>>>
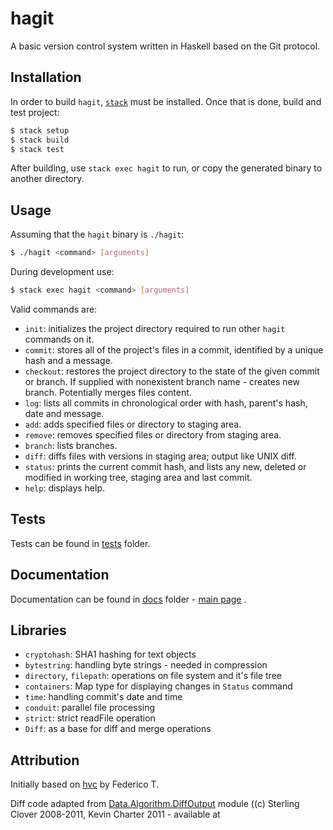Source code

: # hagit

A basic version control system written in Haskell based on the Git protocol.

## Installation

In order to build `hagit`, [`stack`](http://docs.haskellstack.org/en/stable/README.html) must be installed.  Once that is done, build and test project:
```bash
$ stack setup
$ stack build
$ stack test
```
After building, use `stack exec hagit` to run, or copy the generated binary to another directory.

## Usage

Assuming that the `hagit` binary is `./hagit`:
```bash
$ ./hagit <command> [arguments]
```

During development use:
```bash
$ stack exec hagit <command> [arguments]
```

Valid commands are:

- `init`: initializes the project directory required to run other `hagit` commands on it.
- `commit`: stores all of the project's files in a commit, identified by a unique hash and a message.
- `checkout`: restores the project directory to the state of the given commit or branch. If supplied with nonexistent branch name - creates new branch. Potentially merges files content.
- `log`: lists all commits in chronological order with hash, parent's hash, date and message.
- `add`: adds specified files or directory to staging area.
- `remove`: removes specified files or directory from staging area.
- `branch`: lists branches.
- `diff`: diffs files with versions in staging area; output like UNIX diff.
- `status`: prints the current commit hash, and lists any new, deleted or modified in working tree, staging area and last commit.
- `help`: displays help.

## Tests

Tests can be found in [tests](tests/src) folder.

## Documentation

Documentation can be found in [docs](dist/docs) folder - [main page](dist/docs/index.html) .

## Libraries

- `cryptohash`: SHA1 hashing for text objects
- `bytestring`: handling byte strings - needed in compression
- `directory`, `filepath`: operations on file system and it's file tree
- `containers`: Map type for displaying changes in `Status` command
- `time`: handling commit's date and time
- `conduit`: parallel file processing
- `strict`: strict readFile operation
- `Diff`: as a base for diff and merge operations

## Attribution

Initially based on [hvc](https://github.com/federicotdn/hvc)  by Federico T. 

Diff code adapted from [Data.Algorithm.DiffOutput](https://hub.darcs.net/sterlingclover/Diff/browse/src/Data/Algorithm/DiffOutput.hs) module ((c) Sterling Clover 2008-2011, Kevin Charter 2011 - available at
<<<
>>>
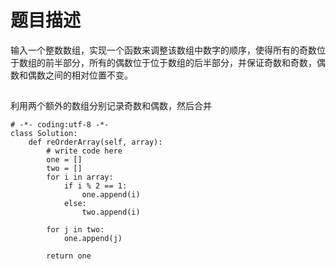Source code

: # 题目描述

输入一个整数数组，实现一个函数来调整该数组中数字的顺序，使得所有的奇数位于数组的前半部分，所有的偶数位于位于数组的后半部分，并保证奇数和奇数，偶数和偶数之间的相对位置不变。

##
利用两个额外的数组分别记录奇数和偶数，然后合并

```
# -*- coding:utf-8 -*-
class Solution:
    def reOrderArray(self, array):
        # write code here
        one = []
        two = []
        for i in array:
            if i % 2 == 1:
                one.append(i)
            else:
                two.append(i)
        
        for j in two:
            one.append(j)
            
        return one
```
<<<
>>>
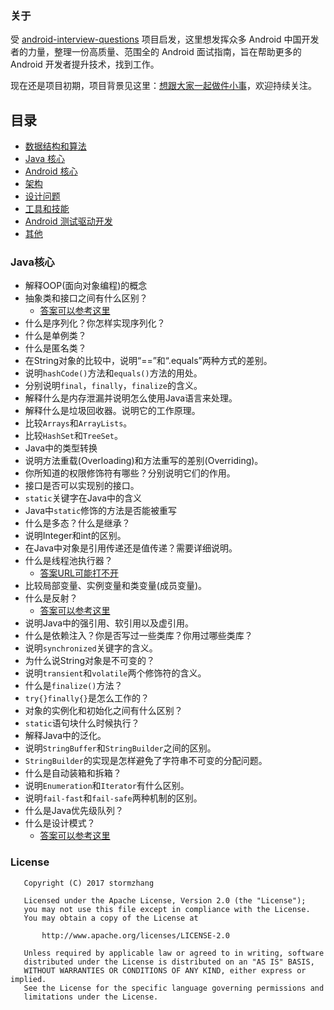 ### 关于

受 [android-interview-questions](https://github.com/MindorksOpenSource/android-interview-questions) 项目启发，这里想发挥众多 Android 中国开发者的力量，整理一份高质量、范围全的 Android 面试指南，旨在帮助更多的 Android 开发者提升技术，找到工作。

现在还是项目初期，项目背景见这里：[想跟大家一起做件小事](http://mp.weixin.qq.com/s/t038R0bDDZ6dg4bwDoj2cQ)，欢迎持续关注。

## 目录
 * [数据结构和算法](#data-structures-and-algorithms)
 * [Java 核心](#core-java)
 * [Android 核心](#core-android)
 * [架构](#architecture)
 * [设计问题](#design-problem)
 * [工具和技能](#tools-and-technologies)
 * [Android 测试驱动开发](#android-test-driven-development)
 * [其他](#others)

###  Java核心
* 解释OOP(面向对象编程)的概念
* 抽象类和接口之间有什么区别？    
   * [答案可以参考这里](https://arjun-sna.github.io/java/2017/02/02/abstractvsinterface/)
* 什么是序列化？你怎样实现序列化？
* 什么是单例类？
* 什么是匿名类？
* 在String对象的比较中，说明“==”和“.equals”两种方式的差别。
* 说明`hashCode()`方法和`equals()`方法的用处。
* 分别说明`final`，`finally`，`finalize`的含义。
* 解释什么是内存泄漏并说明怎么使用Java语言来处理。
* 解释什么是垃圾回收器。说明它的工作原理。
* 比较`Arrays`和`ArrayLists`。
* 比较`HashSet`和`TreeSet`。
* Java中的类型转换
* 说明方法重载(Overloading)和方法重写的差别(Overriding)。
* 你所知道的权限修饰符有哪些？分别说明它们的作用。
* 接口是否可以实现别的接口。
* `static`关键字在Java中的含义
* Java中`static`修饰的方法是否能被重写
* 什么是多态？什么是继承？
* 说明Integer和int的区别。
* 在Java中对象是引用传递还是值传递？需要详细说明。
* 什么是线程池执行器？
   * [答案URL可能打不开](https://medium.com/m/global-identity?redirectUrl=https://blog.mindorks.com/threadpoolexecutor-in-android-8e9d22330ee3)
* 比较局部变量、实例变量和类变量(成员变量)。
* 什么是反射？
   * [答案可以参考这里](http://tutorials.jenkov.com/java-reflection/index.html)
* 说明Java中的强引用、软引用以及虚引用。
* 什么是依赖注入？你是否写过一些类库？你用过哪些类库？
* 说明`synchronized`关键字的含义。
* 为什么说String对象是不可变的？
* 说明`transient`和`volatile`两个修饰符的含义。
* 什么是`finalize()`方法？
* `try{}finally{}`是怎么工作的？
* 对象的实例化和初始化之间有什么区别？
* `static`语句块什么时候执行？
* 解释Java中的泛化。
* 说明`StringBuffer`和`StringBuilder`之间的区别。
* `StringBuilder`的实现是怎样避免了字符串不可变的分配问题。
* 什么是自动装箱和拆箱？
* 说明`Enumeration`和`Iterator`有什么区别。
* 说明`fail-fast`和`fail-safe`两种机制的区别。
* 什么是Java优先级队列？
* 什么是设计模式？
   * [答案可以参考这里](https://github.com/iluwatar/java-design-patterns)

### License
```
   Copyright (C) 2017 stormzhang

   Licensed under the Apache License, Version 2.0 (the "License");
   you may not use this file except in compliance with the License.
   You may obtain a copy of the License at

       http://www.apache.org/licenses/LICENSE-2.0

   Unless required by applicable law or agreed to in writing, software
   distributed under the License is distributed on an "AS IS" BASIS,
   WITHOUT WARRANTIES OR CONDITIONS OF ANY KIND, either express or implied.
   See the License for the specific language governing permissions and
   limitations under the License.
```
<<<
Write out exactly the lines above from the line with "like UNIX diff." through the line with "Diff code adapted", both of them included, and leave out all other lines.

- `diff`: diffs files with versions in staging area; output like UNIX diff.
- `status`: prints the current commit hash, and lists any new, deleted or modified in working tree, staging area and last commit.
- `help`: displays help.

## Tests

Tests can be found in [tests](tests/src) folder.

## Documentation

Documentation can be found in [docs](dist/docs) folder - [main page](dist/docs/index.html) .

## Libraries

- `cryptohash`: SHA1 hashing for text objects
- `bytestring`: handling byte strings - needed in compression
- `directory`, `filepath`: operations on file system and it's file tree
- `containers`: Map type for displaying changes in `Status` command
- `time`: handling commit's date and time
- `conduit`: parallel file processing
- `strict`: strict readFile operation
- `Diff`: as a base for diff and merge operations

## Attribution

Initially based on [hvc](https://github.com/federicotdn/hvc)  by Federico T. 

Diff code adapted from [Data.Algorithm.DiffOutput](https://hub.darcs.net/sterlingclover/Diff/browse/src/Data/Algorithm/DiffOutput.hs) module ((c) Sterling Clover 2008-2011, Kevin Charter 2011 - available at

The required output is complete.